Ed il risultato non muta per l’avvenuta realizzazione delle condutture per il transito delle acque nonché dei liquami ovvero di altri manufatti necessari a consentirlo perché per il verificarsi dell’occupazione espropriativa non è sufficiente l’esecuzione di un qualsiasi lavoro edilizio, ma è necessaria – giova ripeterlo – la irreversibile trasformazione del fondo appreso nell’opera pubblica programmata dalla dichiarazione di p.u.: perciò richiedendosi che detta trasformazione della realtà materiale preesistente determini l’impossibilità giuridica di continuare ad utilizzare il bene in conformità della sua precedente destinazione, dando così luogo ad una sostanziale vanificazione del diritto di cui il bene costituiva l’oggetto. Laddove detta situazione non è ipotizzabile nella costituzione della servitù, dato che la stessa, quale che sia, postula la coesistenza su di un, medesimo oggetto, di un diritto di proprietà limitata in capo ad un soggetto e di un diritto reale che limita il primo in capo ad un soggetto diverso (cfr. art. 825 cod. civ.): non certo l’assorbimento del primo diritto nel secondo o la riduzione ad unità di essi con la creazione di un regime unitario di appartenenza tale da far qualificare come “nuovo” sul piano giuridico e fisico, il bene che ne costituisce oggetto (Cass. fin da sez. un. 1484/1983; nonché 9521/1996; 6952/1997).
Ed allora risultano errate anche le conseguenze cui è pervenuta la Corte di appello, in quanto: a) il mero impiego sia pure per fini pubblici, del fondo condominiale materialmente appreso, non è sufficiente a trasformarlo in esercizio di poteri ablatori e la conseguente detenzione produce soltanto le conseguenze proprie dell’illecito comune di cui agli art. 2043 e 2058 cod. civ.; b) i proprietari hanno conservato e mantenuto il diritto dominicale sull’immobile, nonché in via primaria, la possibilità di esercizio delle azioni reipersecutorie a tutela della non perduta proprietà, e perfino dell’azione esecutiva di cui agli artt. 474 e 605 cod. proc. civ. anche per conseguire il ripristino dello status quo ante previa demolizione del manufatto abusivo (Cass. 18239/2005; 18436/2004; 15710/2001; 12841/1995; 1867/1991): salvo rimanendo l’accertamento, devoluto al giudice di rinvio, che nelle more del giudizio le condutture o taluna di esse siano state spostate dal comune in altra località.

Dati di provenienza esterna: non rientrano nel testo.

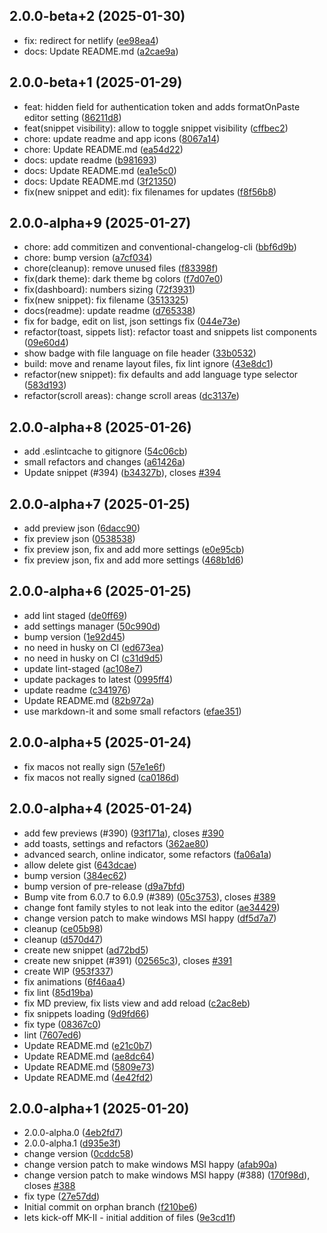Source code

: ## 2.0.0-beta+2 (2025-01-30)

- fix: redirect for netlify ([ee98ea4](https://github.com/Gisto/Gisto/commit/ee98ea4))
- docs: Update README.md ([a2cae9a](https://github.com/Gisto/Gisto/commit/a2cae9a))

## 2.0.0-beta+1 (2025-01-29)

- feat: hidden field for authentication token and adds formatOnPaste editor setting ([86211d8](https://github.com/Gisto/Gisto/commit/86211d8))
- feat(snippet visibility): allow to toggle snippet visibility ([cffbec2](https://github.com/Gisto/Gisto/commit/cffbec2))
- chore: update readme and app icons ([8067a14](https://github.com/Gisto/Gisto/commit/8067a14))
- chore: Update README.md ([ea54d22](https://github.com/Gisto/Gisto/commit/ea54d22))
- docs: update readme ([b981693](https://github.com/Gisto/Gisto/commit/b981693))
- docs: Update README.md ([ea1e5c0](https://github.com/Gisto/Gisto/commit/ea1e5c0))
- docs: Update README.md ([3f21350](https://github.com/Gisto/Gisto/commit/3f21350))
- fix(new snippet and edit): fix filenames for updates ([f8f56b8](https://github.com/Gisto/Gisto/commit/f8f56b8))

## 2.0.0-alpha+9 (2025-01-27)

- chore: add commitizen and conventional-changelog-cli ([bbf6d9b](https://github.com/Gisto/Gisto/commit/bbf6d9b))
- chore: bump version ([a7cf034](https://github.com/Gisto/Gisto/commit/a7cf034))
- chore(cleanup): remove unused files ([f83398f](https://github.com/Gisto/Gisto/commit/f83398f))
- fix(dark theme): dark theme bg colors ([f7d07e0](https://github.com/Gisto/Gisto/commit/f7d07e0))
- fix(dashboard): numbers sizing ([72f3931](https://github.com/Gisto/Gisto/commit/72f3931))
- fix(new snippet): fix filename ([3513325](https://github.com/Gisto/Gisto/commit/3513325))
- docs(readme): update readme ([d765338](https://github.com/Gisto/Gisto/commit/d765338))
- fix for badge, edit on list, json settings fix ([044e73e](https://github.com/Gisto/Gisto/commit/044e73e))
- refactor(toast, sippets list): refactor toast and snippets list components ([09e60d4](https://github.com/Gisto/Gisto/commit/09e60d4))
- show badge with file language on file header ([33b0532](https://github.com/Gisto/Gisto/commit/33b0532))
- build: move and rename layout files, fix lint ignore ([43e8dc1](https://github.com/Gisto/Gisto/commit/43e8dc1))
- refactor(new snippet): fix defaults and add language type selector ([583d193](https://github.com/Gisto/Gisto/commit/583d193))
- refactor(scroll areas): change scroll areas ([dc3137e](https://github.com/Gisto/Gisto/commit/dc3137e))

## 2.0.0-alpha+8 (2025-01-26)

- add .eslintcache to gitignore ([54c06cb](https://github.com/Gisto/Gisto/commit/54c06cb))
- small refactors and changes ([a61426a](https://github.com/Gisto/Gisto/commit/a61426a))
- Update snippet (#394) ([b34327b](https://github.com/Gisto/Gisto/commit/b34327b)), closes [#394](https://github.com/Gisto/Gisto/issues/394)

## 2.0.0-alpha+7 (2025-01-25)

- add preview json ([6dacc90](https://github.com/Gisto/Gisto/commit/6dacc90))
- fix preview json ([0538538](https://github.com/Gisto/Gisto/commit/0538538))
- fix preview json, fix and add more settings ([e0e95cb](https://github.com/Gisto/Gisto/commit/e0e95cb))
- fix preview json, fix and add more settings ([468b1d6](https://github.com/Gisto/Gisto/commit/468b1d6))

## 2.0.0-alpha+6 (2025-01-25)

- add lint staged ([de0ff69](https://github.com/Gisto/Gisto/commit/de0ff69))
- add settings manager ([50c990d](https://github.com/Gisto/Gisto/commit/50c990d))
- bump version ([1e92d45](https://github.com/Gisto/Gisto/commit/1e92d45))
- no need in husky on CI ([ed673ea](https://github.com/Gisto/Gisto/commit/ed673ea))
- no need in husky on CI ([c31d9d5](https://github.com/Gisto/Gisto/commit/c31d9d5))
- update lint-staged ([ac108e7](https://github.com/Gisto/Gisto/commit/ac108e7))
- update packages to latest ([0995ff4](https://github.com/Gisto/Gisto/commit/0995ff4))
- update readme ([c341976](https://github.com/Gisto/Gisto/commit/c341976))
- Update README.md ([82b972a](https://github.com/Gisto/Gisto/commit/82b972a))
- use markdown-it and some small refactors ([efae351](https://github.com/Gisto/Gisto/commit/efae351))

## 2.0.0-alpha+5 (2025-01-24)

- fix macos not really sign ([57e1e6f](https://github.com/Gisto/Gisto/commit/57e1e6f))
- fix macos not really signed ([ca0186d](https://github.com/Gisto/Gisto/commit/ca0186d))

## 2.0.0-alpha+4 (2025-01-24)

- add few previews (#390) ([93f171a](https://github.com/Gisto/Gisto/commit/93f171a)), closes [#390](https://github.com/Gisto/Gisto/issues/390)
- add toasts, settings and refactors ([362ae80](https://github.com/Gisto/Gisto/commit/362ae80))
- advanced search, online indicator, some refactors ([fa06a1a](https://github.com/Gisto/Gisto/commit/fa06a1a))
- allow delete gist ([643dcae](https://github.com/Gisto/Gisto/commit/643dcae))
- bump version ([384ec62](https://github.com/Gisto/Gisto/commit/384ec62))
- bump version of pre-release ([d9a7bfd](https://github.com/Gisto/Gisto/commit/d9a7bfd))
- Bump vite from 6.0.7 to 6.0.9 (#389) ([05c3753](https://github.com/Gisto/Gisto/commit/05c3753)), closes [#389](https://github.com/Gisto/Gisto/issues/389)
- change font family styles to not leak into the editor ([ae34429](https://github.com/Gisto/Gisto/commit/ae34429))
- change version patch to make windows MSI happy ([df5d7a7](https://github.com/Gisto/Gisto/commit/df5d7a7))
- cleanup ([ce05b98](https://github.com/Gisto/Gisto/commit/ce05b98))
- cleanup ([d570d47](https://github.com/Gisto/Gisto/commit/d570d47))
- create new snippet ([ad72bd5](https://github.com/Gisto/Gisto/commit/ad72bd5))
- create new snippet (#391) ([02565c3](https://github.com/Gisto/Gisto/commit/02565c3)), closes [#391](https://github.com/Gisto/Gisto/issues/391)
- create WIP ([953f337](https://github.com/Gisto/Gisto/commit/953f337))
- fix animations ([6f46aa4](https://github.com/Gisto/Gisto/commit/6f46aa4))
- fix lint ([85d19ba](https://github.com/Gisto/Gisto/commit/85d19ba))
- fix MD preview, fix lists view and add reload ([c2ac8eb](https://github.com/Gisto/Gisto/commit/c2ac8eb))
- fix snippets loading ([9d9fd66](https://github.com/Gisto/Gisto/commit/9d9fd66))
- fix type ([08367c0](https://github.com/Gisto/Gisto/commit/08367c0))
- lint ([7607ed6](https://github.com/Gisto/Gisto/commit/7607ed6))
- Update README.md ([e21c0b7](https://github.com/Gisto/Gisto/commit/e21c0b7))
- Update README.md ([ae8dc64](https://github.com/Gisto/Gisto/commit/ae8dc64))
- Update README.md ([5809e73](https://github.com/Gisto/Gisto/commit/5809e73))
- Update README.md ([4e42fd2](https://github.com/Gisto/Gisto/commit/4e42fd2))

## 2.0.0-alpha+1 (2025-01-20)

- 2.0.0-alpha.0 ([4eb2fd7](https://github.com/Gisto/Gisto/commit/4eb2fd7))
- 2.0.0-alpha.1 ([d935e3f](https://github.com/Gisto/Gisto/commit/d935e3f))
- change version ([0cddc58](https://github.com/Gisto/Gisto/commit/0cddc58))
- change version patch to make windows MSI happy ([afab90a](https://github.com/Gisto/Gisto/commit/afab90a))
- change version patch to make windows MSI happy (#388) ([170f98d](https://github.com/Gisto/Gisto/commit/170f98d)), closes [#388](https://github.com/Gisto/Gisto/issues/388)
- fix type ([27e57dd](https://github.com/Gisto/Gisto/commit/27e57dd))
- Initial commit on orphan branch ([f210be6](https://github.com/Gisto/Gisto/commit/f210be6))
- lets kick-off MK-II - initial addition of files ([9e3cd1f](https://github.com/Gisto/Gisto/commit/9e3cd1f))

Assorbito, pertanto, l’ultimo motivo del ricorso, il Collegio deve cassare la sentenza impugnata e rinviare alla medesima Corte di appello di Trento che in diversa composizione si atterrà ai principi esposti e provvederà alla liquidazione delle spese del giudizio di legittimità.

P.Q.M.

La Corte rigetta il primo motivo del ricorso principale, accoglie il secondo, ed assorbito il terzo, dichiara inammissibile il ricorso incidentale, cassa la sentenza impugnata e rinvia anche per la liquidazione delle spese del giudizio di legittimità alla Corte di appello di Trento, in diversa composizione.